• **EXERCISE AIM**
Scan the entries below for the word "strong", then copy each line that holds it.

(Stored data)
============

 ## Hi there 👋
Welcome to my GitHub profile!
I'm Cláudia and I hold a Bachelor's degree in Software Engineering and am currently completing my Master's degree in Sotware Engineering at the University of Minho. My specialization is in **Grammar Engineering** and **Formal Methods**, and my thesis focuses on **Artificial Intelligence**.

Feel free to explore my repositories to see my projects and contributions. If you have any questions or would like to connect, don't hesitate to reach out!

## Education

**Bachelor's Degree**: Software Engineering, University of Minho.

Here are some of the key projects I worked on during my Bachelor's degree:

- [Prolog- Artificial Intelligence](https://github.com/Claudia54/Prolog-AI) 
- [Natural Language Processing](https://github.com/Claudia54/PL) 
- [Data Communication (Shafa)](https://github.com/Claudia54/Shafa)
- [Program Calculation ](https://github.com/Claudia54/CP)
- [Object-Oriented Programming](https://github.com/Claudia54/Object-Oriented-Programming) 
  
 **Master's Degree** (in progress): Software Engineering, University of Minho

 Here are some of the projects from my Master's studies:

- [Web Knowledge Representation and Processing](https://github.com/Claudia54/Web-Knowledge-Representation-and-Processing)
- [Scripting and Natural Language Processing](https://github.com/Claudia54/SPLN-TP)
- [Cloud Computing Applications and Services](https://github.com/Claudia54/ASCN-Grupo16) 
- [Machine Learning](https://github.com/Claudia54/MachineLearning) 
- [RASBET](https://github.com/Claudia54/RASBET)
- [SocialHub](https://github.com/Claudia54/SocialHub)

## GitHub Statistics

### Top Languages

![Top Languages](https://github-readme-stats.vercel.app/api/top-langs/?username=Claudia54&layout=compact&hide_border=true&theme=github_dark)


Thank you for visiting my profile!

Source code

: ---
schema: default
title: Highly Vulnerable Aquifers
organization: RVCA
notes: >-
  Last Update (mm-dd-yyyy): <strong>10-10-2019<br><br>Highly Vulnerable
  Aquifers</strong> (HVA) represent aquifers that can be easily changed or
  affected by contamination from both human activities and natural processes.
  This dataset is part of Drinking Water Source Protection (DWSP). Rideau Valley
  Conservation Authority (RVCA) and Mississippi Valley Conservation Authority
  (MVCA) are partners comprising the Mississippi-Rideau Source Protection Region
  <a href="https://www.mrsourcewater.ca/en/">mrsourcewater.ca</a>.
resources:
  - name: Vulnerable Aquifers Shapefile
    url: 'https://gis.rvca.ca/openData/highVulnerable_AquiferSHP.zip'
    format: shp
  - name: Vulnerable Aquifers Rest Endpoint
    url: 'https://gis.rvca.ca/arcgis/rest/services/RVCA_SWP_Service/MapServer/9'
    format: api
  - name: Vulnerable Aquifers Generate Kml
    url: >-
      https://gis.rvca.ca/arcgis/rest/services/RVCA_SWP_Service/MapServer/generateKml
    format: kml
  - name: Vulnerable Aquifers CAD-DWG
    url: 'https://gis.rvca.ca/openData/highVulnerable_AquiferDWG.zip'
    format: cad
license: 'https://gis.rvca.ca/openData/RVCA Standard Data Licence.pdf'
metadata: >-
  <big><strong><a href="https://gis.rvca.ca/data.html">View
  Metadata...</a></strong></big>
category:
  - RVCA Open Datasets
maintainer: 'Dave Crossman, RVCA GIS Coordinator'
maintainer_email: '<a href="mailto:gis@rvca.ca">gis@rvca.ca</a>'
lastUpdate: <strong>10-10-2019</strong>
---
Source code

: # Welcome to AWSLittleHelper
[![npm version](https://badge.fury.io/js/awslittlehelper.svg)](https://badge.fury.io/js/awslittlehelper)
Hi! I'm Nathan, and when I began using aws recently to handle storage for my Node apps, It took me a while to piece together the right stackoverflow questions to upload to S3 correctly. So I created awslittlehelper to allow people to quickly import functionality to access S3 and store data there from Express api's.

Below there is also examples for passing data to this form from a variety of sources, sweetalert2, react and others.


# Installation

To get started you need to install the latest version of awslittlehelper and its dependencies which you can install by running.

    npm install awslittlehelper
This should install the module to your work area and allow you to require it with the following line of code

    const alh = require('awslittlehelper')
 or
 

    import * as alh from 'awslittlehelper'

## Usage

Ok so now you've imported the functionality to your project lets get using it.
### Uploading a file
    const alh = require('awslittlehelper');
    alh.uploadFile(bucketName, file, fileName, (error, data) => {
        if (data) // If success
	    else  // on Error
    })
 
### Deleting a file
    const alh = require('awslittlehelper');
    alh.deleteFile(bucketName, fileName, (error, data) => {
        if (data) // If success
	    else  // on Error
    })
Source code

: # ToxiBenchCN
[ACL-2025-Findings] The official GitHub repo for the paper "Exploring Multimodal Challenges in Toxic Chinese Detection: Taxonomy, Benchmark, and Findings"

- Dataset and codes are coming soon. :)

============

• **ANSWER TO THIS PROBLEM**
  Last Update (mm-dd-yyyy): <strong>10-10-2019<br><br>Highly Vulnerable
  Aquifers</strong> (HVA) represent aquifers that can be easily changed or
  <big><strong><a href="https://gis.rvca.ca/data.html">View
  Metadata...</a></strong></big>
lastUpdate: <strong>10-10-2019</strong>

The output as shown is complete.